Vendredi 24 septembre 2010 : la fuite en avant | A New York, après le sale tour joué aux Américains, ces derniers ont annulé la conférence de presse prévue pour évoquer la capitulation attendue d’Ahmadinejad. Ce dernier a organisé une conférence par ses propres moyens pour insister sur l’ouverture de Téhéran à un dialogue et pour mieux mettre la pression aux Américains qui ne veulent plus d’un dialogue car cela est sans contrepartie pour eux, Ahmadinejad a ajouté que son pays était même disposé à abandonner l’enrichissement (à 20%) pour forcer Washington à s’engager dans ce dialogue sans contrepartie.

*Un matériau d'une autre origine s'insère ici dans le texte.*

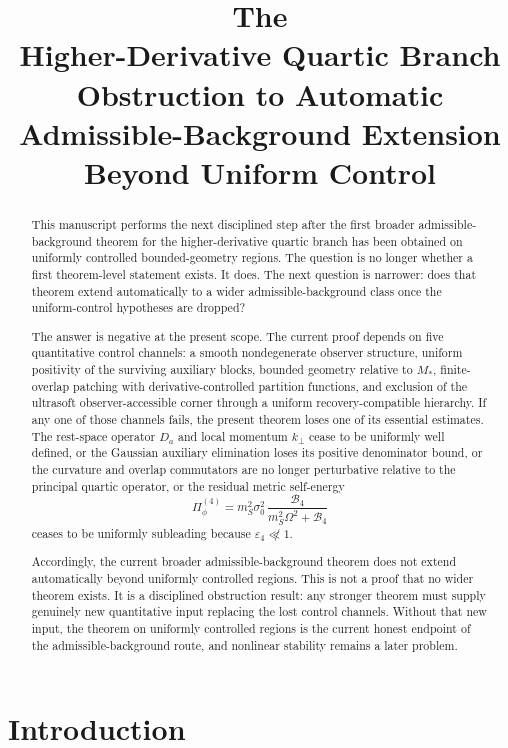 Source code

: \documentclass[11pt]{article}
\title{\textbf{The \TheoryName{}}\\[0.4em]
\large Higher-Derivative Quartic Branch Obstruction to Automatic Admissible-Background Extension Beyond Uniform Control}
\author{}
\date{}
\begin{document}
\maketitle

\begin{abstract}
This manuscript performs the next disciplined step after the first broader admissible-background theorem for the higher-derivative quartic branch has been obtained on uniformly controlled bounded-geometry regions. The question is no longer whether a first theorem-level statement exists. It does. The next question is narrower: does that theorem extend automatically to a wider admissible-background class once the uniform-control hypotheses are dropped?

The answer is negative at the present scope. The current proof depends on five quantitative control channels: a smooth nondegenerate observer structure, uniform positivity of the surviving auxiliary blocks, bounded geometry relative to \(M_*\), finite-overlap patching with derivative-controlled partition functions, and exclusion of the ultrasoft observer-accessible corner through a uniform recovery-compatible hierarchy. If any one of those channels fails, the present theorem loses one of its essential estimates. The rest-space operator \(D_a\) and local momentum \(k_\perp\) cease to be uniformly well defined, or the Gaussian auxiliary elimination loses its positive denominator bound, or the curvature and overlap commutators are no longer perturbative relative to the principal quartic operator, or the residual metric self-energy
\[
\Pi_\phi^{(4)}
=
m_S^2\sigma_0^2\,
\frac{\mathcal B_4}{m_S^2\Omega^2+\mathcal B_4}
\]
ceases to be uniformly subleading because \(\varepsilon_4\not\ll1\).

Accordingly, the current broader admissible-background theorem does not extend automatically beyond uniformly controlled regions. This is not a proof that no wider theorem exists. It is a disciplined obstruction result: any stronger theorem must supply genuinely new quantitative input replacing the lost control channels. Without that new input, the theorem on uniformly controlled regions is the current honest endpoint of the admissible-background route, and nonlinear stability remains a later problem.
\end{abstract}

\section{Introduction}
\end{document}
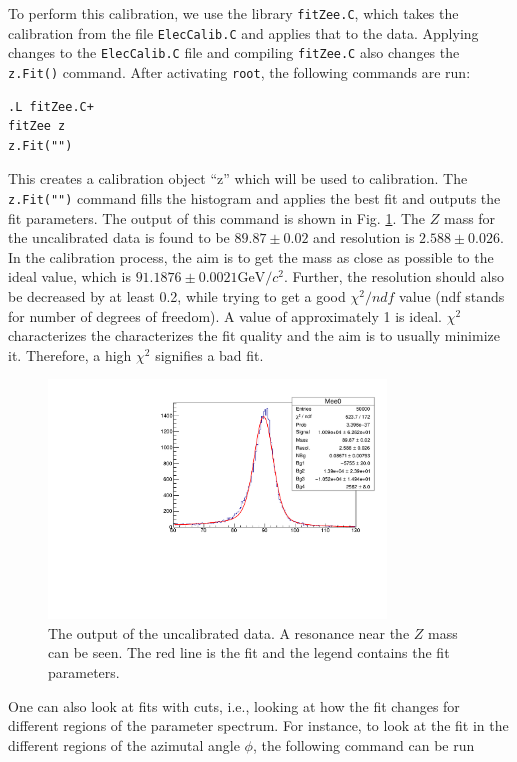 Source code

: \documentclass[a4paper]{report}
\numberwithin{equation}{section}
\begin{document}
To perform this calibration, we use the library \texttt{fitZee.C}, which takes the calibration from the file \texttt{ElecCalib.C} and applies that to the data. Applying changes to the \texttt{ElecCalib.C} file and compiling \texttt{fitZee.C} also changes the \texttt{z.Fit()} command. After activating \texttt{root}, the following commands are run:

\begin{verbatim}
.L fitZee.C+
fitZee z
z.Fit("")
\end{verbatim}
This creates a calibration object ``z'' which will be used to calibration. The \texttt{z.Fit("")} command fills the histogram and applies the best fit and outputs the fit parameters. The output of this command is shown in Fig. \ref{fig:uncalib}. The $Z$ mass for the uncalibrated data is found to be $89.87 \pm 0.02$ and resolution is $2.588 \pm 0.026$. In the calibration process, the aim is to get the mass as close as possible to the ideal value, which is $91.1876 \pm 0.0021 \text{GeV}/c^2$. Further, the resolution should also be decreased by at least 0.2, while trying to get a good $\chi^2 / ndf$ value (ndf stands for number of degrees of freedom). A value of approximately 1 is ideal. $\chi^2$ characterizes the characterizes the fit quality and the aim is to usually minimize it. Therefore, a high $\chi^2$ signifies a bad fit. 

\begin{figure}[htpb]
    \centering
    \includegraphics[width=0.8\textwidth]{uncalib}
    \caption{The output of the uncalibrated data. A resonance near the $Z$ mass can be seen. The red line is the fit and the legend contains the fit parameters.}
    \label{fig:uncalib}
\end{figure}

One can also look at fits with cuts, i.e., looking at how the fit changes for different regions of the parameter spectrum. For instance, to look at the fit in the different regions of the azimutal angle $\phi$, the following command can be run
\end{document}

Logiquement, il devait être accueilli en héros du moins par les députés de son camp. Mais il n’y avait personne à l’aéroport ! Le régime, qui dispose d’un fond d’une cinquantaine de figurants à Téhéran, ne les a pas sortis pour simuler un bain de foule. Ahmadinejad a eu droit à un accueil confidentiel. Le dévoué soldat Mahmoud a même été critiqué pour le ton employé à NY et non sur le fond de ses propos. Or, pour une fois, le ton était calme et loin de tout ricanement. Le fait est donc que le régime veut mettre en scène son président comme un homme controversé et critiqué dans son camp. Pourquoi ? Parce qu’en réponse à cette ruse visant à le priver d’une entente, Washington a mis en avant sa volonté d’aider le peuple à se défaire du régime. Il a changé la qualité et la puissance de la menace. Le Bazar a été très réactif, il s’est mis en grève pour prendre au mot le président américain qui manque de sincérité dans ce genre de promesse. Il n’a d’ailleurs pas adressé de message de soutien à ces grévistes. Même sans ce soutien auquel personne ne croit plus, le régime se retrouvait dans une situation pré-révolutionnaire. Il a agi en conformité avec sa tradition dans la gestion des crises dans ce genre de cas : il a joué la prudence en sortant la carte de la promesse d’un retour des modérés. Adieu donc le super plan pour déstabiliser Washington. Grâce à une petite grève sauvage, le régime a dû stopper la marche en avant du héros vainqueur en montrant Ahmadinejad comme un homme isolé qui ne suscite aucun plébiscite, même dans son camp en attendant de trouver comment bricoler de nouvelles solutions pour les nouvelles crises qui l’attendent. Retour à la normale.